=== DIRECTIONS FOR THIS TASK ===
The required output is the line that contains "[Version: v1.0.9](TouchMate_v1.0.9.apk)" and every line after it, each written out exactly, up to the end of the entries.

=== EXERCISE INPUTS ===
=== Section Start ===

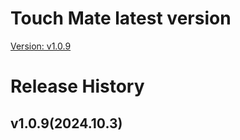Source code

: # Touch Mate latest version
[Version: v1.0.9](TouchMate_v1.0.9.apk)

# Release History
## v1.0.9(2024.10.3)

=== Section End ===

=== WRITTEN ANSWER ===
[Version: v1.0.9](TouchMate_v1.0.9.apk)

# Release History
## v1.0.9(2024.10.3)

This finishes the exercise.